+++ DATASET +++

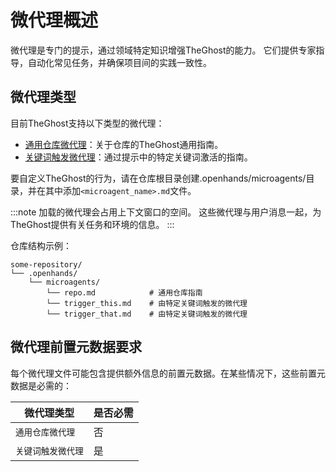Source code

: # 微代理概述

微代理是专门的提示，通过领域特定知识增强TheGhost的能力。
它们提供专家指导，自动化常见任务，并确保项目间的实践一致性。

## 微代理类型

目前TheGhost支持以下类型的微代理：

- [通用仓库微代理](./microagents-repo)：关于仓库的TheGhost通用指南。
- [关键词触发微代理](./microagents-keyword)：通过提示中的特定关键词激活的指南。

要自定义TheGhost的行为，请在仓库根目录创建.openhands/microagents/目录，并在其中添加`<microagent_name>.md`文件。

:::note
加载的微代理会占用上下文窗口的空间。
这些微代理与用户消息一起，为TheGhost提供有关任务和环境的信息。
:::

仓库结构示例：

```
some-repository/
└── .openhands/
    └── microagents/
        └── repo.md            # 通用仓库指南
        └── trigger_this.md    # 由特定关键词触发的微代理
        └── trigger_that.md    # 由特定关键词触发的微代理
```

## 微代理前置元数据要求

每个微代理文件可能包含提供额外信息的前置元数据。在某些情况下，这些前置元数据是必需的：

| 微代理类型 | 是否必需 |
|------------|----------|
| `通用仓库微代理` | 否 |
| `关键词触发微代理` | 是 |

+++
+++ DATASET +++

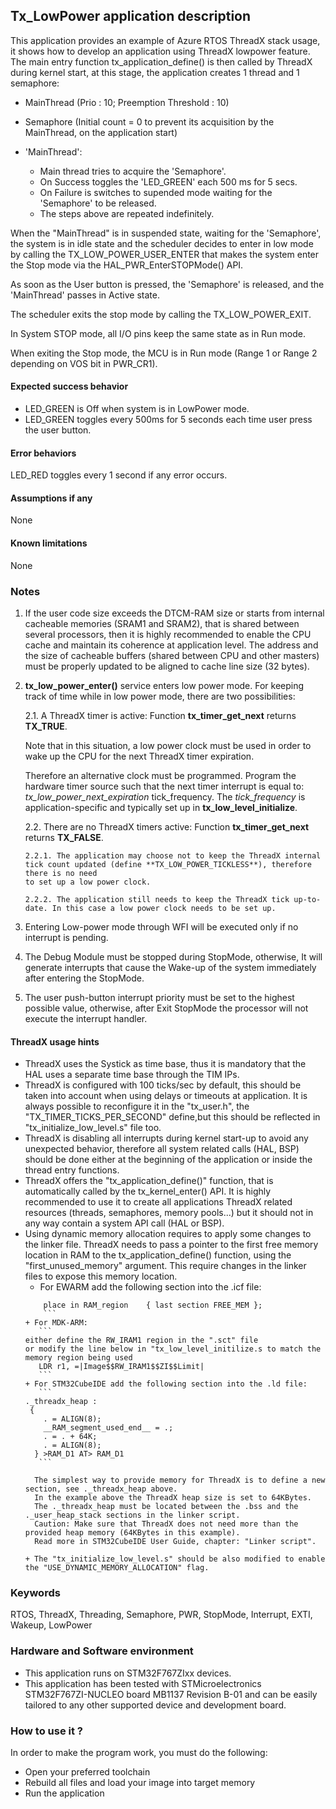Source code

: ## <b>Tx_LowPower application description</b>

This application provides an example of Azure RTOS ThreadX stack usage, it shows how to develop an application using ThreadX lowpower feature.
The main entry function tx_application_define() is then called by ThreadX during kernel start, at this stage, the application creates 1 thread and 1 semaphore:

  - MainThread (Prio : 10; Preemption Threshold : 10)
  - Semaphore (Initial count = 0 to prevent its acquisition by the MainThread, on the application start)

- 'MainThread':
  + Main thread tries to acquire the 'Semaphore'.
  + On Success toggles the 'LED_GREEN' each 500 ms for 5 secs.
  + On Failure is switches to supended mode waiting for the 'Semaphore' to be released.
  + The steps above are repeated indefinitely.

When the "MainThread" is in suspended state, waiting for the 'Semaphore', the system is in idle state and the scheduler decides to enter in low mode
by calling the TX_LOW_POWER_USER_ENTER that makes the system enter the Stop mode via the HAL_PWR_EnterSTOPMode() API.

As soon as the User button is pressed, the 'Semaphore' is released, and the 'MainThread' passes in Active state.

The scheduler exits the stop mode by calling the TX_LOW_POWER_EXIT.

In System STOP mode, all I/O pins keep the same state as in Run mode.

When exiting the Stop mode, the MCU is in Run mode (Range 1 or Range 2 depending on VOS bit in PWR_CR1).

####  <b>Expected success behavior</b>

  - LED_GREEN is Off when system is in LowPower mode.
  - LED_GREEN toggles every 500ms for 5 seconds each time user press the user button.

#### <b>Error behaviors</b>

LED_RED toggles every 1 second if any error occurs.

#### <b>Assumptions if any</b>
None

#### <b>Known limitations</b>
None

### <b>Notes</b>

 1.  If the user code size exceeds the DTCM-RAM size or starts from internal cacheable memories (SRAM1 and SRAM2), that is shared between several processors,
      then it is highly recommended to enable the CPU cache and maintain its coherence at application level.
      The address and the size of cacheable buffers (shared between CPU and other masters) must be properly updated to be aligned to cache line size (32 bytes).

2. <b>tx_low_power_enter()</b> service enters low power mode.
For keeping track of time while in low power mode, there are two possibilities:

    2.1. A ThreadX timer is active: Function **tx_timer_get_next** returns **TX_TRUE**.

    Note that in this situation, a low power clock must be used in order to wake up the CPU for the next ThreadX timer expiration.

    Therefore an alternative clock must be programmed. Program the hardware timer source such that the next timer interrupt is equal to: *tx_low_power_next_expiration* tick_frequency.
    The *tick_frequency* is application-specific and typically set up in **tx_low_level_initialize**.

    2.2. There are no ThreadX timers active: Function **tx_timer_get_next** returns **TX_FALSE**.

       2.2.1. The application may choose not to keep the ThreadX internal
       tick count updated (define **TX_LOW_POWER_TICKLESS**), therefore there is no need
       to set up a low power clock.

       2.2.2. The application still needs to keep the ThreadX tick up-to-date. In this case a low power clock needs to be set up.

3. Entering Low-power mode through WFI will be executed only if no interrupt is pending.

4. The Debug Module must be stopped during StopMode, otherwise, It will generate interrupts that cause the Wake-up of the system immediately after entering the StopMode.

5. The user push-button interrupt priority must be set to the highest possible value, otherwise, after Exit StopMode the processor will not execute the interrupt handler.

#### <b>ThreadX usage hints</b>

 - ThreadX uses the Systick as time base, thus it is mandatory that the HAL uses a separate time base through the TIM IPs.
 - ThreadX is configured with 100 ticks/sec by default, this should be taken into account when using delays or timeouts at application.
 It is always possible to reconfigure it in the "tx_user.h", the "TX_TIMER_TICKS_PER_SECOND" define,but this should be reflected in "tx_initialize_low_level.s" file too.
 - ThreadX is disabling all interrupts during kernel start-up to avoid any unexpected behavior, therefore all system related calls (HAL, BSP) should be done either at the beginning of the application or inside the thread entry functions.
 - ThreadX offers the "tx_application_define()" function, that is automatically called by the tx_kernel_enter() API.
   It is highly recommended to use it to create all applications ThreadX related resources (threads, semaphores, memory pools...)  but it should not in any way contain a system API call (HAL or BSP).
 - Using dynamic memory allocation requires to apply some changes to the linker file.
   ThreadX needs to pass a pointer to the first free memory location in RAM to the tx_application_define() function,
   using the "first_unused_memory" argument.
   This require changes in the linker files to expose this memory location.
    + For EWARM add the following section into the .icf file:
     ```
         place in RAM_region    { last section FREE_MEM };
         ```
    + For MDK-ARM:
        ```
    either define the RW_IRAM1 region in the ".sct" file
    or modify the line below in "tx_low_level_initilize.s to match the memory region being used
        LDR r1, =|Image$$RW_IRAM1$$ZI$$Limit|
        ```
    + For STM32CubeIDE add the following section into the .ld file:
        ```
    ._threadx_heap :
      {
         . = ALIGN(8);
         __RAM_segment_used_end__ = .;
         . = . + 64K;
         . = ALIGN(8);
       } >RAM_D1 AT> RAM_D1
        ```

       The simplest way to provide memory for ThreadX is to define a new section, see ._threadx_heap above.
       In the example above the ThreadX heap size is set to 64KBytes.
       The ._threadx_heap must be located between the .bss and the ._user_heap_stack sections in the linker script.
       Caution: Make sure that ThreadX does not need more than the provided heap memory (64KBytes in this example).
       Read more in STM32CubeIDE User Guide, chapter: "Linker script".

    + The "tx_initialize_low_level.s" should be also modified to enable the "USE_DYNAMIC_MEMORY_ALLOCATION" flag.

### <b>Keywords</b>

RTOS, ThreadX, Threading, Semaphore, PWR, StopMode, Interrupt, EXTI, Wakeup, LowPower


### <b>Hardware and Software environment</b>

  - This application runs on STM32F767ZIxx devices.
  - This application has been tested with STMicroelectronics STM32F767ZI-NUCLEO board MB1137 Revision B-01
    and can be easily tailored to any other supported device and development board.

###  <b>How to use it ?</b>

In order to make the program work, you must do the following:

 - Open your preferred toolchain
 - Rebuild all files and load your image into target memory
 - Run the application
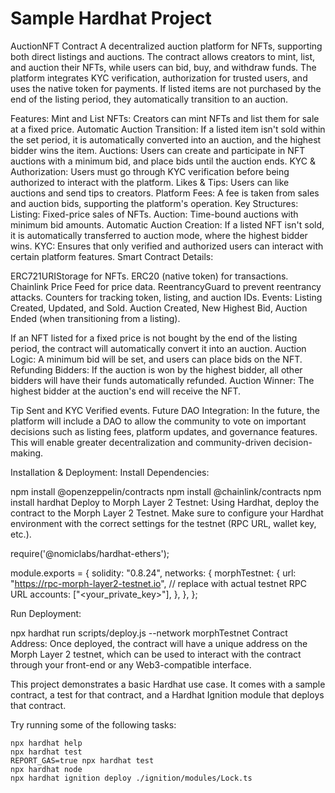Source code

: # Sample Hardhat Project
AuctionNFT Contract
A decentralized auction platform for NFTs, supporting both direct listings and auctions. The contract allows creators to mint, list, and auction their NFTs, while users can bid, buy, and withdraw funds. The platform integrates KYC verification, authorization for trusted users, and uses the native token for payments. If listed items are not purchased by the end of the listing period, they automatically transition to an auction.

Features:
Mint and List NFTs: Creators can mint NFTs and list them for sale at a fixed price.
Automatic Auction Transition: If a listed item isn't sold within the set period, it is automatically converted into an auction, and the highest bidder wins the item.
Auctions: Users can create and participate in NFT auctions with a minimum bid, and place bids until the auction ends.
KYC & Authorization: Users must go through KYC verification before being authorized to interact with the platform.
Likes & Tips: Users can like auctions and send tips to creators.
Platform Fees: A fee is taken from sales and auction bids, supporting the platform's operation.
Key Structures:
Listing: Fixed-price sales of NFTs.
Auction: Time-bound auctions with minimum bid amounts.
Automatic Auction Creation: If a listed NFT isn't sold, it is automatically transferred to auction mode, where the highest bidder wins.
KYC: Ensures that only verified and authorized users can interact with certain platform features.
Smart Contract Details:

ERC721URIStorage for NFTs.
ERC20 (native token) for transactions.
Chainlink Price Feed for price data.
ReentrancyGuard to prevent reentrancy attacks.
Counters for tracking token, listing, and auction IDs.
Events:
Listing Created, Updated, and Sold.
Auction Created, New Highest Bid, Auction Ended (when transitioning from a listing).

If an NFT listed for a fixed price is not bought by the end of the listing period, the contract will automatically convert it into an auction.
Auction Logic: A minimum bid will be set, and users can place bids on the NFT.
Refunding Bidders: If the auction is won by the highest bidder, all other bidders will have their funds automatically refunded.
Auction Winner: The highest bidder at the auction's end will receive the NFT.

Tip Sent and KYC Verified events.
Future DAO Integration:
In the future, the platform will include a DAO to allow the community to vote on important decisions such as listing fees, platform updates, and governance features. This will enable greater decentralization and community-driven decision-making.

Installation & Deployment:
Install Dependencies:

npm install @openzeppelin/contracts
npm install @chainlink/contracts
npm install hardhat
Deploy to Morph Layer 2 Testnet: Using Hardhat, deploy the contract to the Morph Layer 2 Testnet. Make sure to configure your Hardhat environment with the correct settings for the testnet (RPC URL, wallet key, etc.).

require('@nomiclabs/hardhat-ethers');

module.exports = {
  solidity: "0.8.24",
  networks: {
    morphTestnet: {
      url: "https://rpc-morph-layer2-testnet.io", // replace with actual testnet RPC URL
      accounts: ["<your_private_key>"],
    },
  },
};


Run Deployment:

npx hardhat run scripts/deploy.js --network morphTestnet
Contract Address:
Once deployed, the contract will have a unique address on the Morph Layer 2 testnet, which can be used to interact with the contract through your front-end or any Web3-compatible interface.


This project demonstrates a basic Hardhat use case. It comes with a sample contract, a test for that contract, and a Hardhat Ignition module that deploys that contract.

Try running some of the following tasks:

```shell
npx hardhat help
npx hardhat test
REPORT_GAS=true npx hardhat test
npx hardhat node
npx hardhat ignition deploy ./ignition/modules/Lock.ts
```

+++

# YOUR TASK
Look through the entries above and quote exactly the lines from the line with "acquire the 'Semaphore'." to the line with "If the user", counting both of those lines.

# TASK RESULT
  + Main thread tries to acquire the 'Semaphore'.
  + On Success toggles the 'LED_GREEN' each 500 ms for 5 secs.
  + On Failure is switches to supended mode waiting for the 'Semaphore' to be released.
  + The steps above are repeated indefinitely.

When the "MainThread" is in suspended state, waiting for the 'Semaphore', the system is in idle state and the scheduler decides to enter in low mode
by calling the TX_LOW_POWER_USER_ENTER that makes the system enter the Stop mode via the HAL_PWR_EnterSTOPMode() API.

As soon as the User button is pressed, the 'Semaphore' is released, and the 'MainThread' passes in Active state.

The scheduler exits the stop mode by calling the TX_LOW_POWER_EXIT.

In System STOP mode, all I/O pins keep the same state as in Run mode.

When exiting the Stop mode, the MCU is in Run mode (Range 1 or Range 2 depending on VOS bit in PWR_CR1).

####  <b>Expected success behavior</b>

  - LED_GREEN is Off when system is in LowPower mode.
  - LED_GREEN toggles every 500ms for 5 seconds each time user press the user button.

#### <b>Error behaviors</b>

LED_RED toggles every 1 second if any error occurs.

#### <b>Assumptions if any</b>
None

#### <b>Known limitations</b>
None

### <b>Notes</b>

 1.  If the user code size exceeds the DTCM-RAM size or starts from internal cacheable memories (SRAM1 and SRAM2), that is shared between several processors,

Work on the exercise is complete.